- _DATASET RECORDS_:
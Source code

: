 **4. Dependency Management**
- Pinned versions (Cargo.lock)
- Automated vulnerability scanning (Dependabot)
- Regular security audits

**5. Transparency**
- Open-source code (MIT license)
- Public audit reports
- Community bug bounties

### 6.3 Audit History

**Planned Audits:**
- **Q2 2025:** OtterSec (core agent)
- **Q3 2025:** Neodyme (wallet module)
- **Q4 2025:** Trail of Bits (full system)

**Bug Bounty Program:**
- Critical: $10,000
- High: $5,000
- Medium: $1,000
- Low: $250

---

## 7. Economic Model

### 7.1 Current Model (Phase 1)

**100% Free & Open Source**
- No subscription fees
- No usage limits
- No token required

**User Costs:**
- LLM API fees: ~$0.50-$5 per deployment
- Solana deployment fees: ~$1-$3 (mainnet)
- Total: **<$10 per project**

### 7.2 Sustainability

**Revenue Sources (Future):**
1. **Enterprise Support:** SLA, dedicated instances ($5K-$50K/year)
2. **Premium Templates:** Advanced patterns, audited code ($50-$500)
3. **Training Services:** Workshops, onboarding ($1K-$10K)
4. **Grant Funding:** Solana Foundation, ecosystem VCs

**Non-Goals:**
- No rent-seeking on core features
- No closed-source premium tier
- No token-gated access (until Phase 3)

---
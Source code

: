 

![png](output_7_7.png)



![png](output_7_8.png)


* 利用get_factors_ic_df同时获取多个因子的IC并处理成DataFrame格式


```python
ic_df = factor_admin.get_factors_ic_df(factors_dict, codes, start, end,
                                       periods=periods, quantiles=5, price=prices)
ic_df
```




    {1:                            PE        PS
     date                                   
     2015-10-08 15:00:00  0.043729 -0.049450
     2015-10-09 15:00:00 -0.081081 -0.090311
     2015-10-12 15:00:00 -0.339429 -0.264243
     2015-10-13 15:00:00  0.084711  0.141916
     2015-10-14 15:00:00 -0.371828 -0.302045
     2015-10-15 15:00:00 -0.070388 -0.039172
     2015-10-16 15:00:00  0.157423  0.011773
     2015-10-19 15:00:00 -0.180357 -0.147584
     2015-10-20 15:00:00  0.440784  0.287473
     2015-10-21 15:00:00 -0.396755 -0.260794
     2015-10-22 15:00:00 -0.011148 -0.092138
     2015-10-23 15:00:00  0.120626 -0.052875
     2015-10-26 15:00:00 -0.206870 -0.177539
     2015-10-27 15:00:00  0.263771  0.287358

- _WHAT TO WORK ON_: Copy out each line in the listing that has the word "token".

- _ANSWER BELOW_:
- No token required
- No token-gated access (until Phase 3)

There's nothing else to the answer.